Jennifer Jaeger was born in Taiwan in 1956 as Lanhwa Cheng.  The oldest of four children, she grew up in a small military village on the outskirts of Taipei.  Her family valued education, and the mother took on side-work at night so that the children could complete their schooling.

Lanhwa and her two younger brothers proved early on to be gifted artists and they won many prizes—at first in their classes, then in their schools, and then in citywide competitions in Taipei.  The three drew constantly on old newspapers that they found lying about.  Lanhwa became interested in watercolor, so she would bring home discarded paintings from school, soak off the pigment, and paint new images.  The shadows of the underwash that remained, she says, would peek through her new paintings like ghosts.

When she was 23, Lanhwa married Robert Jaeger, moved to the United States, and took the name of Jennifer.  The couple eventually settled in a small town near San Francisco.  She began studying under renowned teachers, like Frank Sidesko, Charles Reid, Robert Wade, and Michael Loffredo.  She also immersed herself in art history, studying countless art books and visiting art museums throughout the world to see the works of the great masters firsthand.  She especially admired Henri Matisse for his sense of color and composition, Pablo Picasso for his skill at drawing, and Chaim Soutine for his loose and innovative style.

As her skills evolved, Jaeger’s work came to draw on the ideas of twentieth-century French modernism, especially the work of Matisse and Pierre Bonnard.  Like them, her work is characterized by confident drawing and intense, rich colors.

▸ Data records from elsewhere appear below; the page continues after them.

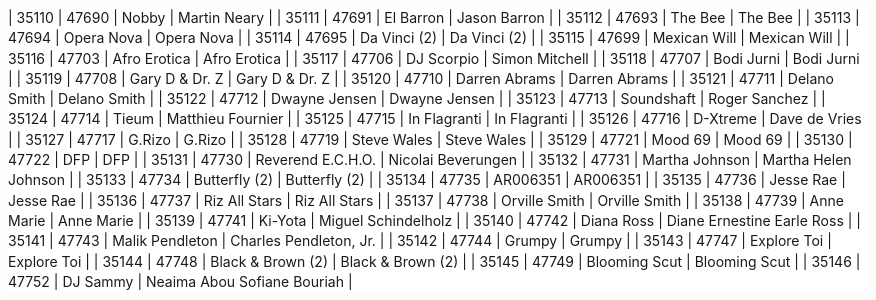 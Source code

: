 | 35110 | 47690 | Nobby | Martin Neary |
| 35111 | 47691 | El Barron | Jason Barron |
| 35112 | 47693 | The Bee | The Bee |
| 35113 | 47694 | Opera Nova | Opera Nova |
| 35114 | 47695 | Da Vinci (2) | Da Vinci (2) |
| 35115 | 47699 | Mexican Will | Mexican Will |
| 35116 | 47703 | Afro Erotica | Afro Erotica |
| 35117 | 47706 | DJ Scorpio | Simon Mitchell |
| 35118 | 47707 | Bodi Jurni | Bodi Jurni |
| 35119 | 47708 | Gary D & Dr. Z | Gary D & Dr. Z |
| 35120 | 47710 | Darren Abrams | Darren Abrams |
| 35121 | 47711 | Delano Smith | Delano Smith |
| 35122 | 47712 | Dwayne Jensen | Dwayne Jensen |
| 35123 | 47713 | Soundshaft | Roger Sanchez |
| 35124 | 47714 | Tieum | Matthieu Fournier |
| 35125 | 47715 | In Flagranti | In Flagranti |
| 35126 | 47716 | D-Xtreme | Dave de Vries |
| 35127 | 47717 | G.Rizo | G.Rizo |
| 35128 | 47719 | Steve Wales | Steve Wales |
| 35129 | 47721 | Mood 69 | Mood 69 |
| 35130 | 47722 | DFP | DFP |
| 35131 | 47730 | Reverend E.C.H.O. | Nicolai Beverungen |
| 35132 | 47731 | Martha Johnson | Martha Helen Johnson |
| 35133 | 47734 | Butterfly (2) | Butterfly (2) |
| 35134 | 47735 | AR006351 | AR006351 |
| 35135 | 47736 | Jesse Rae | Jesse Rae |
| 35136 | 47737 | Riz All Stars | Riz All Stars |
| 35137 | 47738 | Orville Smith | Orville Smith |
| 35138 | 47739 | Anne Marie | Anne Marie |
| 35139 | 47741 | Ki-Yota | Miguel Schindelholz |
| 35140 | 47742 | Diana Ross | Diane Ernestine Earle Ross |
| 35141 | 47743 | Malik Pendleton | Charles Pendleton, Jr. |
| 35142 | 47744 | Grumpy | Grumpy |
| 35143 | 47747 | Explore Toi | Explore Toi |
| 35144 | 47748 | Black & Brown (2) | Black & Brown (2) |
| 35145 | 47749 | Blooming Scut | Blooming Scut |
| 35146 | 47752 | DJ Sammy | Neaima Abou Sofiane Bouriah |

 Perhaps as a legacy of the thrifty habits she learned in childhood, Jaeger sometimes “kills” her paintings, repainting over them in order to reuse the canvas.  Her stirring Self Portrait (2002), for example, has several earlier works underneath.  It was common for the old masters to paint over their failed compositions, but few modern artists do this since it makes the colors a little muddy.  But Jaeger likes seeing the faint shadows of earlier paintings in some of her works.  She thinks it adds texture and complexity.